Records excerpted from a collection

+===+

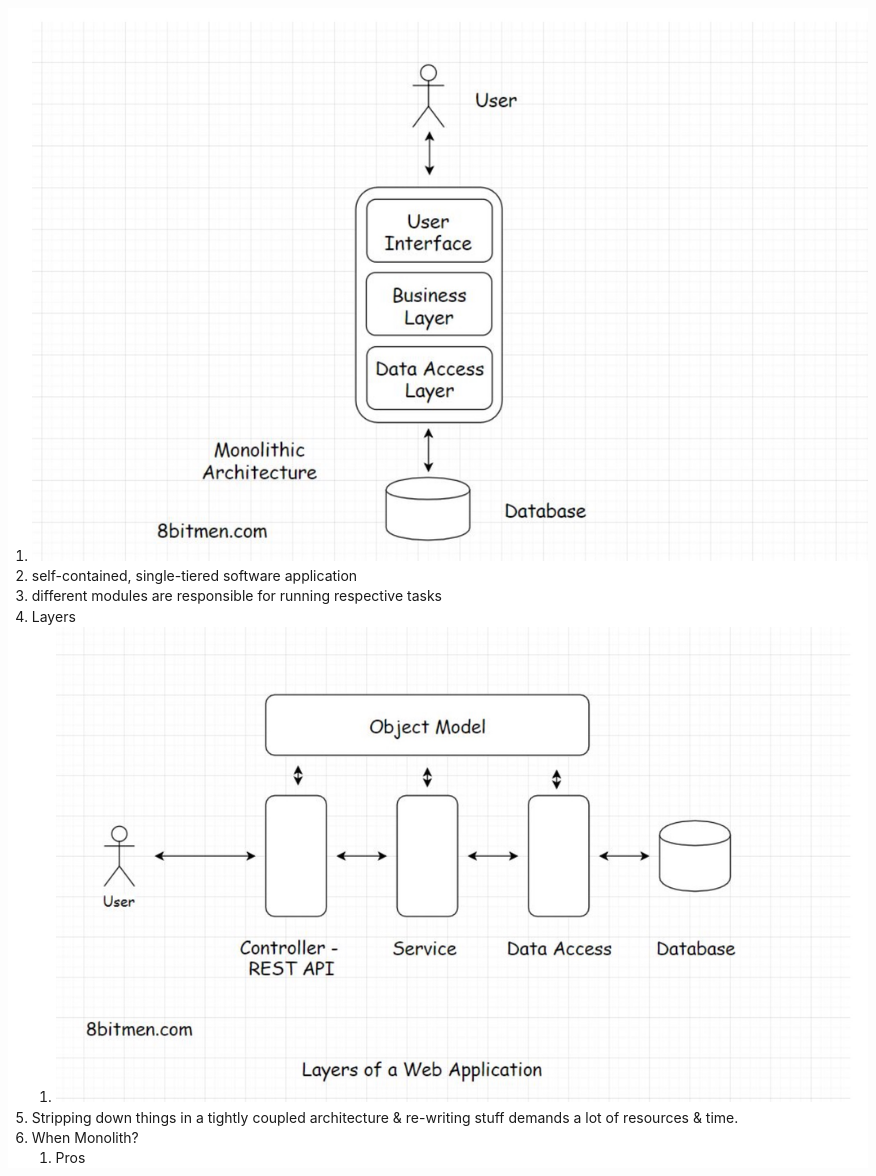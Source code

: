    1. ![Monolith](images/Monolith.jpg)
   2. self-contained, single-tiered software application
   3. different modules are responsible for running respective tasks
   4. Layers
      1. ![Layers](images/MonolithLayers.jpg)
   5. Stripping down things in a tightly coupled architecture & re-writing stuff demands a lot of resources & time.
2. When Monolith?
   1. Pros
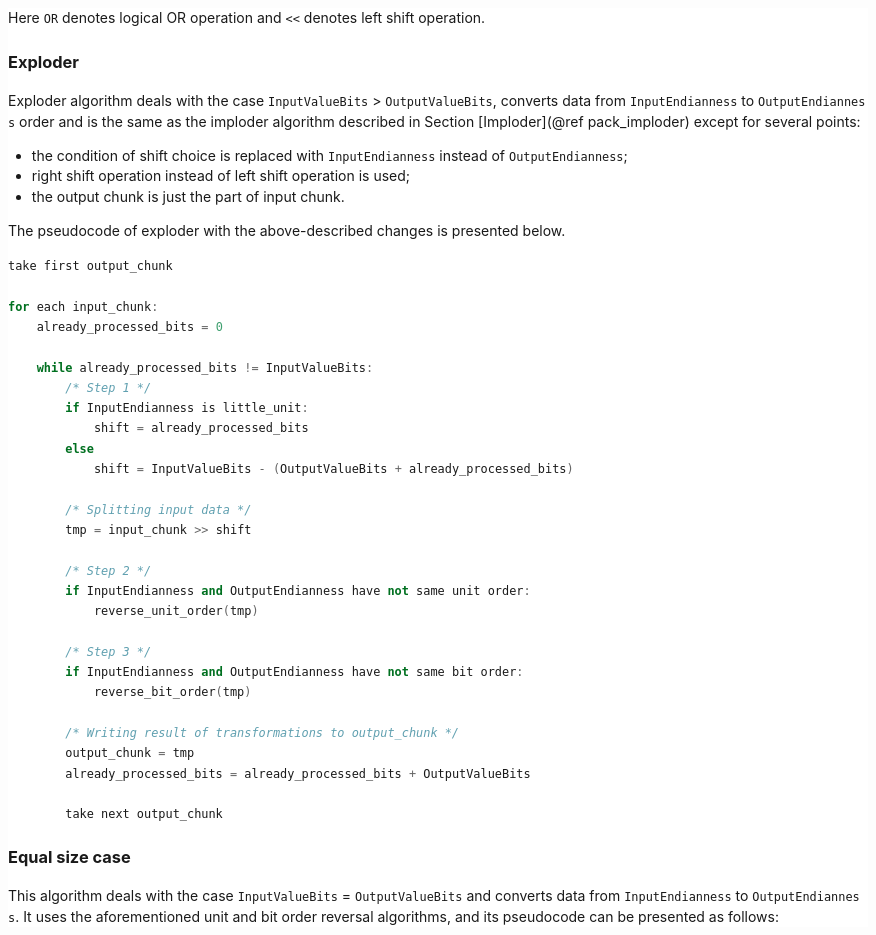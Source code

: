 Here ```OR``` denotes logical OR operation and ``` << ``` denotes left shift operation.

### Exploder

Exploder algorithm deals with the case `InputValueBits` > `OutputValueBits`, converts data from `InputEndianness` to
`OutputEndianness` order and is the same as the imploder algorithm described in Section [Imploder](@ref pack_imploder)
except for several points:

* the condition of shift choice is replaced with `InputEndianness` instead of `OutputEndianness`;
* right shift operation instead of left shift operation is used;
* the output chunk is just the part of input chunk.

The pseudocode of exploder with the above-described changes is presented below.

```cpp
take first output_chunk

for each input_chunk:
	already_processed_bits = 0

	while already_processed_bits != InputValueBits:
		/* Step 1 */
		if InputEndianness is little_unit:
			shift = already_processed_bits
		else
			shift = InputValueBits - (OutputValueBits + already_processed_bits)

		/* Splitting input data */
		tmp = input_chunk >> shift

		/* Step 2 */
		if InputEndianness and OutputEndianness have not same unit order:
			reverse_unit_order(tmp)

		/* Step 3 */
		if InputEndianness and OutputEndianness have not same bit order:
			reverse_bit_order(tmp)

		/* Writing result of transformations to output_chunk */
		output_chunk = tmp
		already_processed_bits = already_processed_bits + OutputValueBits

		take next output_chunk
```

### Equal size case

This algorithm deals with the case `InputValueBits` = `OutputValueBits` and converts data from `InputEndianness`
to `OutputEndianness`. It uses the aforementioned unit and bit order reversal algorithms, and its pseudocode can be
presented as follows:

+===+

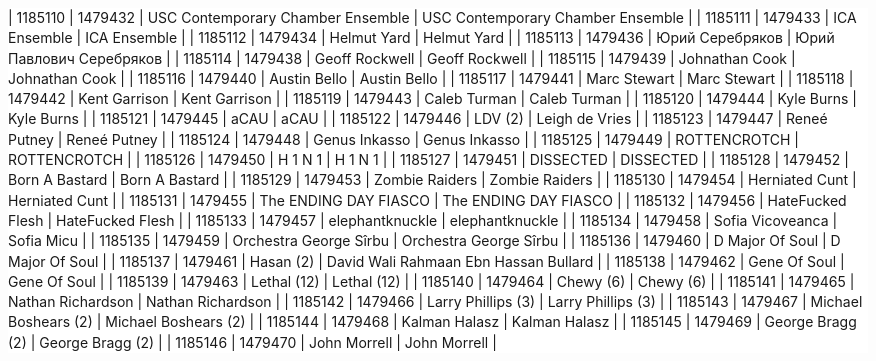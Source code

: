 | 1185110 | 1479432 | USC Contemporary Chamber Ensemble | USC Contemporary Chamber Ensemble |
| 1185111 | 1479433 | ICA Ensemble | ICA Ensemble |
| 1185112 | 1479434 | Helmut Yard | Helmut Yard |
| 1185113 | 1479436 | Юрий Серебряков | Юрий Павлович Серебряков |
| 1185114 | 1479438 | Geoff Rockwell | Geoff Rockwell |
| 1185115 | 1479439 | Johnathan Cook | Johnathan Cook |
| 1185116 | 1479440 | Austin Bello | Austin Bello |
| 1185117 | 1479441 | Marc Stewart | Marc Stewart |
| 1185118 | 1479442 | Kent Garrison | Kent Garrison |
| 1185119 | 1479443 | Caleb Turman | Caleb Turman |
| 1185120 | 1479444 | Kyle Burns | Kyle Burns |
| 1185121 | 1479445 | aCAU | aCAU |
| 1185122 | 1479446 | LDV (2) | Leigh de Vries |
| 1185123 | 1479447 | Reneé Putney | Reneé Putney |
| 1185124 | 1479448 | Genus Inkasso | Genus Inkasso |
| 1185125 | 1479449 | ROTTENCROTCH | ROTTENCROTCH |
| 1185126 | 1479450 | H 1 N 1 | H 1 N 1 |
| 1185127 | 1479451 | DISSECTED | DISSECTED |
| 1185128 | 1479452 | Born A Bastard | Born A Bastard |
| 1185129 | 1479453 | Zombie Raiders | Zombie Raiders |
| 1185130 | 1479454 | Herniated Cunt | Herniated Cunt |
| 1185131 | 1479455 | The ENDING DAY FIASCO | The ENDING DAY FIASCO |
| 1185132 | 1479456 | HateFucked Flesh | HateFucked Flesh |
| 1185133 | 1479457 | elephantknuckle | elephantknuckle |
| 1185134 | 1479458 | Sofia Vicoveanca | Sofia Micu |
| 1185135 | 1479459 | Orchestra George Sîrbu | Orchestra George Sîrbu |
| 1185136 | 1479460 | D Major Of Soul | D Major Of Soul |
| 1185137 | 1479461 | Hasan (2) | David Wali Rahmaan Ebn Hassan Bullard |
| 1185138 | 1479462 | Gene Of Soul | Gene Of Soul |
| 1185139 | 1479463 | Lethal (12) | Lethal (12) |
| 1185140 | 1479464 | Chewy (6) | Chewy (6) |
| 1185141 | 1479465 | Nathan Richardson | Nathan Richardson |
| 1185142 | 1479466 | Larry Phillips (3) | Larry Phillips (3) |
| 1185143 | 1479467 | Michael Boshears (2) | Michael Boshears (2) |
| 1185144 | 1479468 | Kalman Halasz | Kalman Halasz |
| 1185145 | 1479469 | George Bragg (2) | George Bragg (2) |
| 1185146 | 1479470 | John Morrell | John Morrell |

+===+

[YOUR TASK]: Among the records above, only the lines between the line holding "Turman | Caleb Turman |" and the line holding "Flesh | HateFucked Flesh |", inclusive, are to be output, exactly as written.

[RESULT BELOW]:
| 1185119 | 1479443 | Caleb Turman | Caleb Turman |
| 1185120 | 1479444 | Kyle Burns | Kyle Burns |
| 1185121 | 1479445 | aCAU | aCAU |
| 1185122 | 1479446 | LDV (2) | Leigh de Vries |
| 1185123 | 1479447 | Reneé Putney | Reneé Putney |
| 1185124 | 1479448 | Genus Inkasso | Genus Inkasso |
| 1185125 | 1479449 | ROTTENCROTCH | ROTTENCROTCH |
| 1185126 | 1479450 | H 1 N 1 | H 1 N 1 |
| 1185127 | 1479451 | DISSECTED | DISSECTED |
| 1185128 | 1479452 | Born A Bastard | Born A Bastard |
| 1185129 | 1479453 | Zombie Raiders | Zombie Raiders |
| 1185130 | 1479454 | Herniated Cunt | Herniated Cunt |
| 1185131 | 1479455 | The ENDING DAY FIASCO | The ENDING DAY FIASCO |
| 1185132 | 1479456 | HateFucked Flesh | HateFucked Flesh |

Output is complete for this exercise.